**TASK DIRECTIONS:** Pictures stay out of the copy. Everything else in the records must be repeated exactly.
• • •
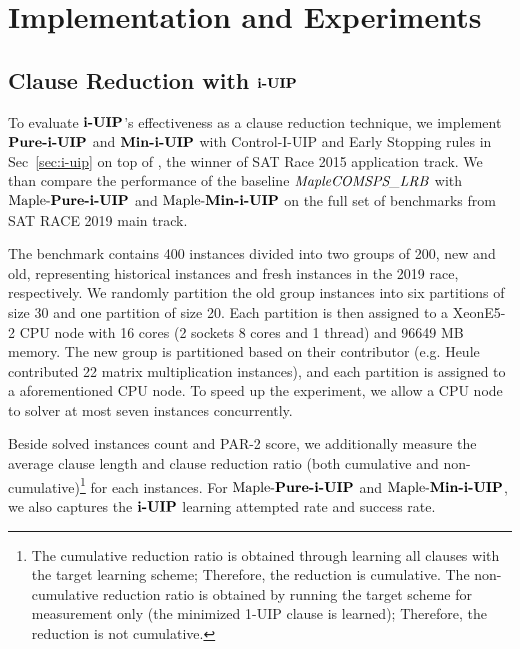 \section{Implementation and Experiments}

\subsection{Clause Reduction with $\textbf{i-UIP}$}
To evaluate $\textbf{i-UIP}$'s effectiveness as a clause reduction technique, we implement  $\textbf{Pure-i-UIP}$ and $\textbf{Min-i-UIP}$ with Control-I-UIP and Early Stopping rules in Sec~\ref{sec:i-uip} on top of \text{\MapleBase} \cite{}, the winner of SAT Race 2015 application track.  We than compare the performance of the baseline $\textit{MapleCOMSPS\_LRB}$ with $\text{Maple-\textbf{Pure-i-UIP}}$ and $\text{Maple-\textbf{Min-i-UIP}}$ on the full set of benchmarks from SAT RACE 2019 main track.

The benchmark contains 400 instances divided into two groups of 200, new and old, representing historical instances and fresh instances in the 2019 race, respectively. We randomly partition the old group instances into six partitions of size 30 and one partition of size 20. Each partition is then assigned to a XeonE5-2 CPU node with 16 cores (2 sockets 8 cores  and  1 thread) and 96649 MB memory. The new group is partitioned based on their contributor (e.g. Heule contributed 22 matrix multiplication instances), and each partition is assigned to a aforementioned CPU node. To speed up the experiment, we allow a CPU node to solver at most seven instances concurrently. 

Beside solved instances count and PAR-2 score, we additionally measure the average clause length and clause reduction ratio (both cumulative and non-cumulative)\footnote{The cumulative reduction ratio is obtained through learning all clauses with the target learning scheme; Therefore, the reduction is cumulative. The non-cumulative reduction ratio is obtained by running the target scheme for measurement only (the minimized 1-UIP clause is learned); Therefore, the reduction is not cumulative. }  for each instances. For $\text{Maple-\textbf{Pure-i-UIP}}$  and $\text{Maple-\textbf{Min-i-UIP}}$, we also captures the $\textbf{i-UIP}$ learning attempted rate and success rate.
• • •
**ANSWER BOX:**
 \section{Implementation and Experiments}

\subsection{Clause Reduction with $\textbf{i-UIP}$}
To evaluate $\textbf{i-UIP}$'s effectiveness as a clause reduction technique, we implement  $\textbf{Pure-i-UIP}$ and $\textbf{Min-i-UIP}$ with Control-I-UIP and Early Stopping rules in Sec~\ref{sec:i-uip} on top of \text{\MapleBase} \cite{}, the winner of SAT Race 2015 application track.  We than compare the performance of the baseline $\textit{MapleCOMSPS\_LRB}$ with $\text{Maple-\textbf{Pure-i-UIP}}$ and $\text{Maple-\textbf{Min-i-UIP}}$ on the full set of benchmarks from SAT RACE 2019 main track.

The benchmark contains 400 instances divided into two groups of 200, new and old, representing historical instances and fresh instances in the 2019 race, respectively. We randomly partition the old group instances into six partitions of size 30 and one partition of size 20. Each partition is then assigned to a XeonE5-2 CPU node with 16 cores (2 sockets 8 cores  and  1 thread) and 96649 MB memory. The new group is partitioned based on their contributor (e.g. Heule contributed 22 matrix multiplication instances), and each partition is assigned to a aforementioned CPU node. To speed up the experiment, we allow a CPU node to solver at most seven instances concurrently. 

Beside solved instances count and PAR-2 score, we additionally measure the average clause length and clause reduction ratio (both cumulative and non-cumulative)\footnote{The cumulative reduction ratio is obtained through learning all clauses with the target learning scheme; Therefore, the reduction is cumulative. The non-cumulative reduction ratio is obtained by running the target scheme for measurement only (the minimized 1-UIP clause is learned); Therefore, the reduction is not cumulative. }  for each instances. For $\text{Maple-\textbf{Pure-i-UIP}}$  and $\text{Maple-\textbf{Min-i-UIP}}$, we also captures the $\textbf{i-UIP}$ learning attempted rate and success rate.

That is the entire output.